You've likely heard about Community Redevelopment Agencies (CRAs) in the news of late. In Pompano Beach, we have two CRA districts, the East CRA and the Northwest CRA. The mission of CRAs is to redevelop areas that have experienced decline and initiate improvements that attract new development and create a positive new vibe. CRAs are purpose-built to focus exclusively on revitalizing underperforming areas, using self-sustaining funding that grows with the success of redevelopment. This creates a direct connection between economic growth and local reinvestment, which is not typically found in standard city financing models.

CRA’s get their funding through a process called Tax Increment Financing (TIF) which uses future growth in tax revenue to fund today’s improvements — without raising taxes.

Think of the remarkable transformation of the beach area near the Family Fisher Pier – that's the direct result of the CRA's work. Or look at Old Town, with its acclaimed new restaurants, the popular Backyard, and significant residential growth – again, that's thanks to the CRA.

Currently, this vital work continues in both the East and Northwest CRA districts, with the next exciting focus being the revitalization of our Downtown, poised to become a major economic driver for our city.
The revitalization of these areas benefits the entire City, and how these transformations are paid for is a key benefit of why City’s utilize CRAs.

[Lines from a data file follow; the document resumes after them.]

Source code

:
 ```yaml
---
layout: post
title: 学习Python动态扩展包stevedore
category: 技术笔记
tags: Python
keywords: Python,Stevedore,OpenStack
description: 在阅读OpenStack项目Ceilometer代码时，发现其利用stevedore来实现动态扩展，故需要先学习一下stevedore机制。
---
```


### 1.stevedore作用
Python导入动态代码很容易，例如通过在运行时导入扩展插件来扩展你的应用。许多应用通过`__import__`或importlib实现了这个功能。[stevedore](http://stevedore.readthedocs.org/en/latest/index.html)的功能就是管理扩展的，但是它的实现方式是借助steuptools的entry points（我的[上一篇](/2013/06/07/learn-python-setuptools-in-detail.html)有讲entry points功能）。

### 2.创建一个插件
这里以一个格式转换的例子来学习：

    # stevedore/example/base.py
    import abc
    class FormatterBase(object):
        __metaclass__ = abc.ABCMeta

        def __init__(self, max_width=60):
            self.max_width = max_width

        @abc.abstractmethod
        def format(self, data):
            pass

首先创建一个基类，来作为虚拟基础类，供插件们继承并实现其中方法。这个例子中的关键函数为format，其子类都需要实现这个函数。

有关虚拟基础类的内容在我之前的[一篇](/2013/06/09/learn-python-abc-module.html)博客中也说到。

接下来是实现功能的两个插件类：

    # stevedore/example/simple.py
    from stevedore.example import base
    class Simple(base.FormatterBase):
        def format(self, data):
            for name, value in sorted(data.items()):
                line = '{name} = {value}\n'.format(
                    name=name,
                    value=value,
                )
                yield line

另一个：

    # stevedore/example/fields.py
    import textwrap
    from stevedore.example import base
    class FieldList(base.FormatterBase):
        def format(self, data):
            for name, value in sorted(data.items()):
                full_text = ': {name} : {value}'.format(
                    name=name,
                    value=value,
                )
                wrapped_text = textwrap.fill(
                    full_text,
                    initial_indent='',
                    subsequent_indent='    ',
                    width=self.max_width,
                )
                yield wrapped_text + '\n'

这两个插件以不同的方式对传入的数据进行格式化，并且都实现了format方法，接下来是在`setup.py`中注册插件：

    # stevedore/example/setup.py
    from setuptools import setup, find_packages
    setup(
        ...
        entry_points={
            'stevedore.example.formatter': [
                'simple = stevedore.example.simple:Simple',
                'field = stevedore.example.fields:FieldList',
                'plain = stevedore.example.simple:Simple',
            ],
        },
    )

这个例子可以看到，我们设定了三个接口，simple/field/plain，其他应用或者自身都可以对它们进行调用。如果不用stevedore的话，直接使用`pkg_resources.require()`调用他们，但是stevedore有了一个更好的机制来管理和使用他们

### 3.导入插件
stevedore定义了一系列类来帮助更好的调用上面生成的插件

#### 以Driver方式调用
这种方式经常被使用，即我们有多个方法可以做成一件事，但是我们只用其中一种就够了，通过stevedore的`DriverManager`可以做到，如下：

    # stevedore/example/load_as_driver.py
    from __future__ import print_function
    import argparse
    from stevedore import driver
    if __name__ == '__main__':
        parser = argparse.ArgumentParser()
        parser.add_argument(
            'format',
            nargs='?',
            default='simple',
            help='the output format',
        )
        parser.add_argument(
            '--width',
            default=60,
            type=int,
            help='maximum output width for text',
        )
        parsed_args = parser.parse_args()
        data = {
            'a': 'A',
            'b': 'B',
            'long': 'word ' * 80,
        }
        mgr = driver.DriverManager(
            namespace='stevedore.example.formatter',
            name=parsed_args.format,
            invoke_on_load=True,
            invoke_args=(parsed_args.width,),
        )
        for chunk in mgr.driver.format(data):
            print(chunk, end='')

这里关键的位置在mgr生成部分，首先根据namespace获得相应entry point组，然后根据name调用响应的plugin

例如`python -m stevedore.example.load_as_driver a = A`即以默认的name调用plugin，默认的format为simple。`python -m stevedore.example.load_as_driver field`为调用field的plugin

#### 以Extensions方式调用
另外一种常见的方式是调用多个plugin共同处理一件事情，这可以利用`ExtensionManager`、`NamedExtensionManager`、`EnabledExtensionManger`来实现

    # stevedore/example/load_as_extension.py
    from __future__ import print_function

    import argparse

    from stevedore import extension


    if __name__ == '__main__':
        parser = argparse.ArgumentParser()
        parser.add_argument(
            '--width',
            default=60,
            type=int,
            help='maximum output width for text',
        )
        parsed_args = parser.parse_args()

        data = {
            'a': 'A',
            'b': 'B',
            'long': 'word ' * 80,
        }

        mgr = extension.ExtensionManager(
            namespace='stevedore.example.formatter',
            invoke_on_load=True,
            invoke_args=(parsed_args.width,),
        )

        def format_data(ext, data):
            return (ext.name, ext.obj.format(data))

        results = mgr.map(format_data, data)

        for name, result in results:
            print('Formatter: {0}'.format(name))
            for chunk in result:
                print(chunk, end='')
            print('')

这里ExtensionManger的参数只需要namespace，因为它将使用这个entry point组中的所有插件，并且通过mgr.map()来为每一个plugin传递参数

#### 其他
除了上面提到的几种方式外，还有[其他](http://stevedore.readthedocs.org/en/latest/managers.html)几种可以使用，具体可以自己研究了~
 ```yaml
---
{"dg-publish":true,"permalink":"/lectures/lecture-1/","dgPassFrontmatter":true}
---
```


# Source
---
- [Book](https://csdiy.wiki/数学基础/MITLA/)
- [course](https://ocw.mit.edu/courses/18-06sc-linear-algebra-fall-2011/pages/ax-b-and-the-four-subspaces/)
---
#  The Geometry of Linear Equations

TIF will not appear as a new line item on your tax bill like a General Obligation Bond (G.O. Bond) would. TIF does not reduce or divert current funding from schools, safety services, or other essential city services. Additionally, there is no significant upfront cost like traditional city capital projects that must rely on upfront allocations from general tax-payer funds. TIF projects are typically paid for over time using additional tax revenue generated from the development. Instead of waiting until funds are fully saved or imposing a tax increase, the CRA can begin projects sooner, using the anticipated growth in tax revenues as the funding source.

Here’s how TIF works:

  • Pick a starting year: Let’s say it’s 2025. The city figures out how much property tax is currently coming from that area, prior to any new development. This is called the "base value."
  • Invest and improve: The CRA works on improving the area based on an adopted CRA plan, focusing on projects that increase property values and attract new businesses and investment to the area.
  • Capture New Revenue as Property Values Increase from the New Investments: As property values increase, a portion of the new tax revenues go into a special CRA account and can only be used for redevelopment in the targeted area.
  • Invest Back into the Area: The tax increment is captured each year to fund more improvements, making the area more attractive, bringing in new businesses, and creating a cycle of healthy growth!


The Key Takeaway:
CRAs make it possible to invest in areas that need revitalization without raising taxes today.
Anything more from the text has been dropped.